YOUR ASSIGNMENT: The answer should be an exact repeat of the stretch of material below from the line containing "higher-level constructs such" through the line containing "way that does".

RECORD SET:
*** Block opens ***
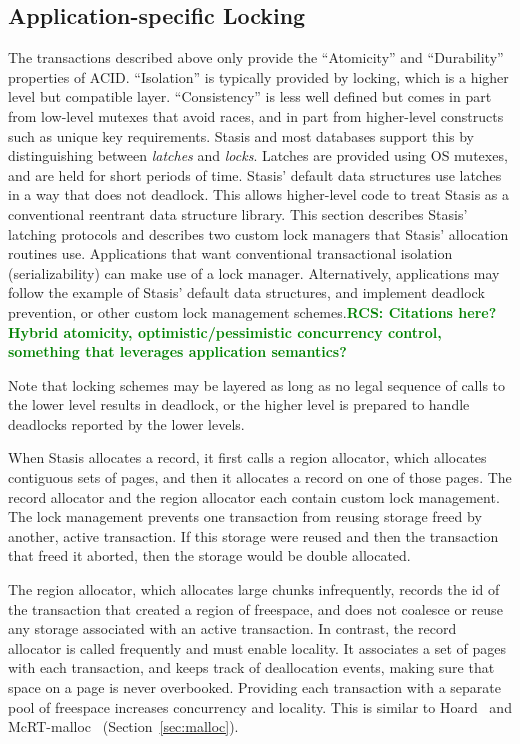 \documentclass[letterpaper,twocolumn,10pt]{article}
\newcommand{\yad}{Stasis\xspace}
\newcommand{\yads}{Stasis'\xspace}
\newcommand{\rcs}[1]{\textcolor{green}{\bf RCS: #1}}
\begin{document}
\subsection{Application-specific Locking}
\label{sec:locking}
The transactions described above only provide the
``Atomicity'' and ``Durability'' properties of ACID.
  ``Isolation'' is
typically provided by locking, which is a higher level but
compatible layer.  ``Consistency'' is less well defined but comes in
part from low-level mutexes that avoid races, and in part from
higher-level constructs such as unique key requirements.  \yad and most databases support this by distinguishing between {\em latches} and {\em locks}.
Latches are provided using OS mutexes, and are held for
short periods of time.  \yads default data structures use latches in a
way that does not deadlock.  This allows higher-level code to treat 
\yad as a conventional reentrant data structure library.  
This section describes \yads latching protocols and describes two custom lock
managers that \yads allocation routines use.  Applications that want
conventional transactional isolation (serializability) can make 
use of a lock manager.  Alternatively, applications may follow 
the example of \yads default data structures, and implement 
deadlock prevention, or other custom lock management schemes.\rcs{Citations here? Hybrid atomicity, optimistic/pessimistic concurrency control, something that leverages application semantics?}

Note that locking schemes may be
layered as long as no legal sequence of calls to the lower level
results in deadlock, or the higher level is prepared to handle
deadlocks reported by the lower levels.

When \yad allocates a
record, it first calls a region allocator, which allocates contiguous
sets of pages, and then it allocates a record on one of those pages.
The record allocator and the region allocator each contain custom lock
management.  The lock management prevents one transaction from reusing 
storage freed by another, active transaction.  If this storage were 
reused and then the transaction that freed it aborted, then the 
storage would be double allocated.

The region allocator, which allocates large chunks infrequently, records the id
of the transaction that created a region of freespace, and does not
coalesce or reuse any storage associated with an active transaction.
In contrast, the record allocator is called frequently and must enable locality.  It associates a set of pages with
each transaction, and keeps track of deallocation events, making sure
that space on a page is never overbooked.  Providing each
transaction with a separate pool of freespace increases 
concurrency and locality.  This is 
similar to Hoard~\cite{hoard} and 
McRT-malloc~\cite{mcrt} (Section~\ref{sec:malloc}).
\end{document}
*** Block closes ***
EXERCISE SOLUTION:
higher-level constructs such as unique key requirements.  \yad and most databases support this by distinguishing between {\em latches} and {\em locks}.
Latches are provided using OS mutexes, and are held for
short periods of time.  \yads default data structures use latches in a
way that does not deadlock.  This allows higher-level code to treat 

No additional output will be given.